В первые недели войны Роллан склонен был думать, что международное социалистическое движение потерпело полный крах, целиком подчинилось милитаристским силам; отчасти именно поэтому он так настойчиво обращался к «интеллектуальной элите», возлагал надежда только на нее. Но уже в конце октября 1914 года он узнал о заявлении против войны, которое подписали Карл Либкнехт, Роза Люксембург, Франц Меринг и Клара Цеткин. А немного времени спустя он записал в дневник:
«В Рейхстаге (начало декабря). Отважный Либкнехт, единственный, отказывается голосовать за военные кредиты. Его партия от него отрекается. Вся Германия оскорбляет и поносит его. Ему бросают в лицо, как ругательство, клички — «отщепенец» и «чужак». Да будет это для него впоследствии почетным званием!»
Карл Либкнехт внушал Роллану уважение и живейшую симпатию: ведь и он сам па собственном опыте постиг, что это значит — отстаивать свои убеждения наперекор бойкоту и травле. Каждое новое антивоенное выступление Роллана в «Журналь де Женев» вызывало бурю откликов. Вся официальная французская пресса обрушивалась на него с грубыми нападками. За оскорбительными статьями в печати следовали письма, чаще всего анонимные — одно яростнее другого.
Роллана подозревали в том, что он не француз, а швейцарец, а может быть, и немец. Его обвиняли в том, что он всегда предпочитал родной Франции чужие страны. И в том, что он, никогда не покидавший пределы Франции, после начала войны бежал в Швейцарию от воинской Повинности. Утверждали, что он вовсе и не был в штате Сорбонны, а за лекции ему платили слушатели в частном порядке. И что он, как профессор Сорбонны, получал «жирный оклад» от Французской республики, которую теперь предает. Ему издевательски советовали перейти в иностранное подданство, сменить имя Ромен на Жермен (германец).

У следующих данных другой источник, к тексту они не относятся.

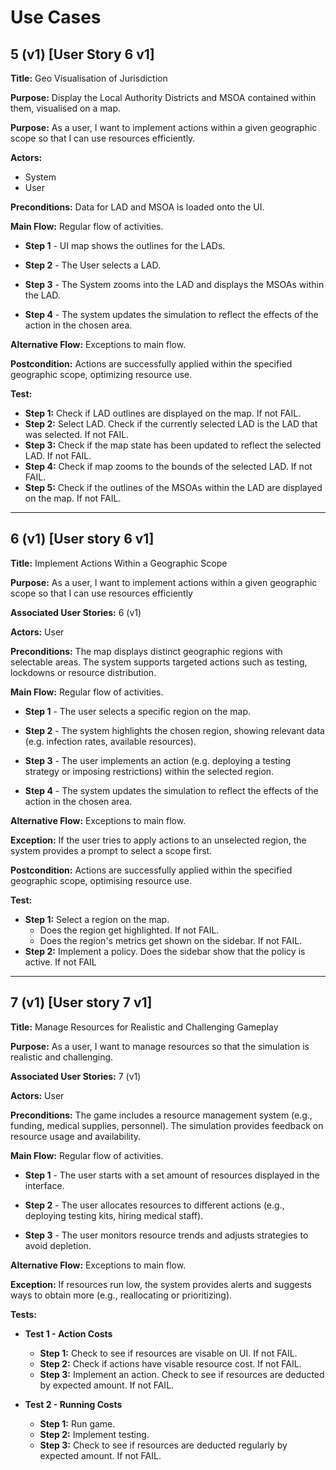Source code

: 
# Use Cases

## 5 (v1) [User Story 6 v1]

**Title:** Geo Visualisation of Jurisdiction

**Purpose:** Display the Local Authority Districts and MSOA contained within them, visualised on a map.

**Purpose:** As a user, I want to implement actions within a given geographic scope so that I can use resources efficiently.

**Actors:** 
- System
- User

**Preconditions:**  Data for LAD and MSOA is loaded onto the UI. 

**Main Flow:** Regular flow of activities.

- **Step 1** -  UI map shows the outlines for the LADs.

- **Step 2** - The User selects a LAD.

- **Step 3** - The System zooms into the LAD and displays the MSOAs within the LAD.

- **Step 4** - The system updates the simulation to reflect the effects of the action in the chosen area. 

**Alternative Flow:** Exceptions to main flow.

**Postcondition:** Actions are successfully applied within the specified geographic scope, optimizing resource use. 

**Test:** 
- **Step 1:** Check if LAD outlines are displayed on the map. If not FAIL.
- **Step 2:** Select LAD. Check if the currently selected LAD is the LAD that was selected. If not FAIL.
- **Step 3:** Check if the map state has been updated to reflect the selected LAD. If not FAIL.
- **Step 4:** Check if map zooms to the bounds of the selected LAD. If not FAIL.
- **Step 5:** Check if the outlines of the MSOAs within the LAD are displayed on the map. If not FAIL. 

---

## 6 (v1) [User story 6 v1]

**Title:** Implement Actions Within a Geographic Scope

**Purpose:** As a user, I want to implement actions within a given geographic scope so that I can use resources efficiently

**Associated User Stories:** 6 (v1)

**Actors:** User

**Preconditions:** The map displays distinct geographic regions with selectable areas. The system supports targeted actions such as testing, lockdowns or resource distribution. 

**Main Flow:**  Regular flow of activities.
- **Step 1** - The user selects a specific region on the map. 

- **Step 2** - The system highlights the chosen region, showing relevant data (e.g. infection rates, available resources). 

- **Step 3** - The user implements an action (e.g. deploying a testing strategy or imposing restrictions) within the selected region.

- **Step 4** - The system updates the simulation to reflect the effects of the action in the chosen area. 

**Alternative Flow:** Exceptions to main flow.

**Exception:** If the user tries to apply actions to an unselected region, the system provides a prompt to select a scope first.  

**Postcondition:** Actions are successfully applied within the specified geographic scope, optimising resource use.

**Test:** 
- **Step 1:** Select a region on the map.
  - Does the region get highlighted. If not FAIL.
  - Does the region's metrics get shown on the sidebar. If not FAIL.
- **Step 2:** Implement a policy. Does the sidebar show that the policy is active. If not FAIL

---

## 7 (v1) [User story 7 v1]

**Title:** Manage Resources for Realistic and Challenging Gameplay

**Purpose:** As a user, I want to manage resources so that the simulation is realistic and challenging.

**Associated User Stories:** 7 (v1)  

**Actors:** User  

**Preconditions:** The game includes a resource management system (e.g., funding, medical supplies, personnel). The simulation provides feedback on resource usage and availability.

**Main Flow:** Regular flow of activities.

- **Step 1** - The user starts with a set amount of resources displayed in the interface.

- **Step 2** - The user allocates resources to different actions (e.g., deploying testing kits, hiring medical staff).

- **Step 3** - The user monitors resource trends and adjusts strategies to avoid depletion.

**Alternative Flow:** Exceptions to main flow.

**Exception:** If resources run low, the system provides alerts and suggests ways to obtain more (e.g., reallocating or prioritizing).

**Tests:**

- **Test 1 - Action Costs**
  - **Step 1:** Check to see if resources are visable on UI. If not FAIL.
  - **Step 2:** Check if actions have visable resource cost. If not FAIL.
  - **Step 3:** Implement an action. Check to see if resources are deducted by expected amount. If not FAIL.

- **Test 2 - Running Costs**
  - **Step 1:** Run game.
  - **Step 2:** Implement testing.
  - **Step 3:** Check to see if resources are deducted regularly by expected amount. If not FAIL.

Но приходили и другие письма — добрые, растроганные. Читатели благодарили Роллана и за роман «Жан-Кристоф», проникнутый идеями дружбы народов, и за мужественные статьи в «Журналь де Женев». Солдаты и офицеры-фронтовики, пленные, интернированные в ла-герях, просили писателя прислать его книги и номера женевской газеты с его статьями. Эм!бло, директор издательства Оллендорф, сообщал, что, к его удивлению, — хоть спрос на художественную литературу, вообще говоря, резко упал с начала войны, — «Жан-Кристофа» все время требуют в книжных магазинах, приходится выпускать том за томом повторными тиражами.
Редактор провинциальной газеты «Комба сосиаль» (из города Монлюсона) выразил благодарность Роллану за его смелые строки, которые он. перепечатал в своей газете. Монлюсон не так далеко от Кламси; приятно сознавать, писал редактор, что «апостол братства» — почти земляк! Роллан был тронут, — ему вспомнился прадед Боньяр, носивший в дни якобинской диктатуры звание «апостола свободы».
Отрывки из статьи «Над схваткой» перепечатала и профсоюзная газета «Батай сендикалист»; это вызвало приток сочувственных читательских писем в редакцию. «Скажите товарищу Ромену Роллану, — говорилось в одном из писем, — что мои друзья и я думаем, как он». Товарищ Ромен Роллан! Автора «Жан-Кристофа» еще никто не называл так…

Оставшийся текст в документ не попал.